To improve the work flow from the two presses and in anticipating future growth, Juranis added two 18 in. (46 cm) extensions to the belt of his EconoRed II-54 infrared conveyor dryer. "Expanding the machine was the easiest thing we could have done," he says. "All we had to do was add two new rollers, pull the belt back over them, and we were up to speed."
"We come in, turn it on, and in three to four minutes it's at 850 degrees," says Juranis. "The accuracy of that temperature is such that we don't have to worry about the shirts coming out too hot because a cooling bed cools them as they exit the dryer."
Juranis also plans to add another heating chamber to the II-54 and purchase a BigRed™ V54 conveyor dryer, with 54 in. (137 cm) wide belt, to accommodate the addition of an automatic press in the near future. "We're opening up the shop to outside printing, so we're looking to double or triple print capacity, depending on orders," he says.
Prepress Equipment Yields Detailed Designs
To achieve the level of detail found in his artwork, Juranis uses an E-2000 LED screen exposing unit, which sits atop a Dri-Vault™ screen drying cabinet. The cabinet holds 10 screens and with its 200 cfm air flow blower dries them in approximately 20 minutes. With the purchase of the automatic press, Juranis plans to upgrade to a larger cabinet that can hold 24 screens to keep up with the production increase.
The dried screens are then transferred to the screen exposure unit, which can expose a screen in as little as three minutes. A vacuum hold-down produces a tight screen-to-film contact, resulting in high resolution half-tones and crisp details. Juranis says, "We're able to get the fine-line detail that sets us apart from our competitors."
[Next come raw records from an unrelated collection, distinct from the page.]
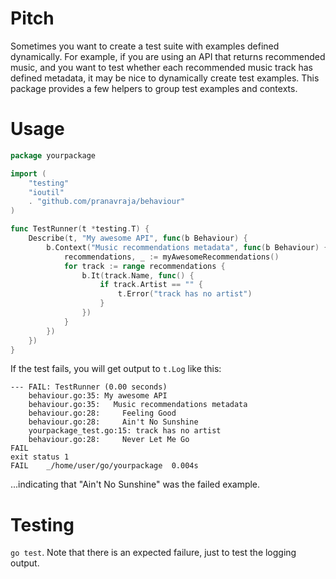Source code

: # Pitch

Sometimes you want to create a test suite with examples defined dynamically. For example, if you are using an API that returns recommended music, and you want to test whether each recommended music track has defined metadata, it may be nice to dynamically create test examples. This package provides a few helpers to group test examples and contexts.

# Usage

```go
package yourpackage

import (
    "testing"
    "ioutil"
    . "github.com/pranavraja/behaviour"
)

func TestRunner(t *testing.T) {
    Describe(t, "My awesome API", func(b Behaviour) {
        b.Context("Music recommendations metadata", func(b Behaviour) {
            recommendations, _ := myAwesomeRecommendations()
            for track := range recommendations {
                b.It(track.Name, func() {
                    if track.Artist == "" {
                        t.Error("track has no artist")
                    }
                })
            }
        })
    })
}
```

If the test fails, you will get output to `t.Log` like this:

    --- FAIL: TestRunner (0.00 seconds)
        behaviour.go:35: My awesome API
        behaviour.go:35:   Music recommendations metadata
        behaviour.go:28:     Feeling Good
        behaviour.go:28:     Ain't No Sunshine
        yourpackage_test.go:15: track has no artist
        behaviour.go:28:     Never Let Me Go
    FAIL
    exit status 1
    FAIL    _/home/user/go/yourpackage  0.004s

...indicating that "Ain't No Sunshine" was the failed example.

# Testing

`go test`. Note that there is an expected failure, just to test the logging output.


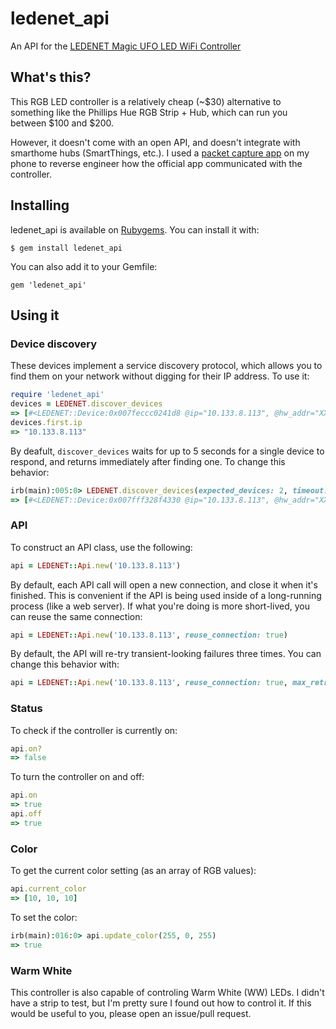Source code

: # ledenet_api
An API for the [LEDENET Magic UFO LED WiFi Controller](http://amzn.com/B00MDKOSN0)

## What's this?
This RGB LED controller is a relatively cheap (~$30) alternative to something like the Phillips Hue RGB Strip + Hub, which can run you between $100 and $200. 

However, it doesn't come with an open API, and doesn't integrate with smarthome hubs (SmartThings, etc.). I used a [packet capture app](https://play.google.com/store/apps/details?id=app.greyshirts.sslcapture&hl=en) on my phone to reverse engineer how the official app communicated with the controller.

## Installing

ledenet_api is available on [Rubygems](https://rubygems.org). You can install it with:

```
$ gem install ledenet_api
```

You can also add it to your Gemfile:

```
gem 'ledenet_api'
```

## Using it

### Device discovery

These devices implement a service discovery protocol, which allows you to find them on your network without digging for their IP address. To use it:

```ruby
require 'ledenet_api'
devices = LEDENET.discover_devices
=> [#<LEDENET::Device:0x007feccc0241d8 @ip="10.133.8.113", @hw_addr="XXXXXXXXXXXX", @model="HF-LPB100-ZJ200">]
devices.first.ip
=> "10.133.8.113"
```

By deafult, `discover_devices` waits for up to 5 seconds for a single device to respond, and returns immediately after finding one. To change this behavior:

```ruby
irb(main):005:0> LEDENET.discover_devices(expected_devices: 2, timeout: 1)
=> [#<LEDENET::Device:0x007fff328f4330 @ip="10.133.8.113", @hw_addr="XXXXXXXXXXXX", @model="HF-LPB100-ZJ200">]
```

### API

To construct an API class, use the following:

```ruby
api = LEDENET::Api.new('10.133.8.113')
```

By default, each API call will open a new connection, and close it when it's finished. This is convenient if the API is being used inside of a long-running process (like a web server). If what you're doing is more short-lived, you can reuse the same connection:

```ruby
api = LEDENET::Api.new('10.133.8.113', reuse_connection: true)
```

By default, the API will re-try transient-looking failures three times. You can change this behavior with:

```ruby
api = LEDENET::Api.new('10.133.8.113', reuse_connection: true, max_retries: 0)
```

### Status

To check if the controller is currently on:

```ruby
api.on?
=> false
```

To turn the controller on and off:

```ruby
api.on
=> true
api.off
=> true
```

### Color

To get the current color setting (as an array of RGB values):

```ruby
api.current_color
=> [10, 10, 10]
```

To set the color:

```ruby
irb(main):016:0> api.update_color(255, 0, 255)
=> true
```

### Warm White

This controller is also capable of controling Warm White (WW) LEDs. I didn't have a strip to test, but I'm pretty sure I found out how to control it. If this would be useful to you, please open an issue/pull request.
His intricate art coupled with motivational quotes have attracted a following among veterans and military personnel, but his messages also resonate with a growing number of civilians.
"I started Warrior Culture Gear so kids who've experienced the horror of war could connect with like-minded people, but I don't want to be pigeonholed as a military brand," he says. "Every culture has a warrior class, and it has nothing to do with the military specifically. Even the child who's battling cancer is a warrior in my book; he's fighting a battle that no one else understands. So if I can help people feel better about their situation, then I've achieved my goal."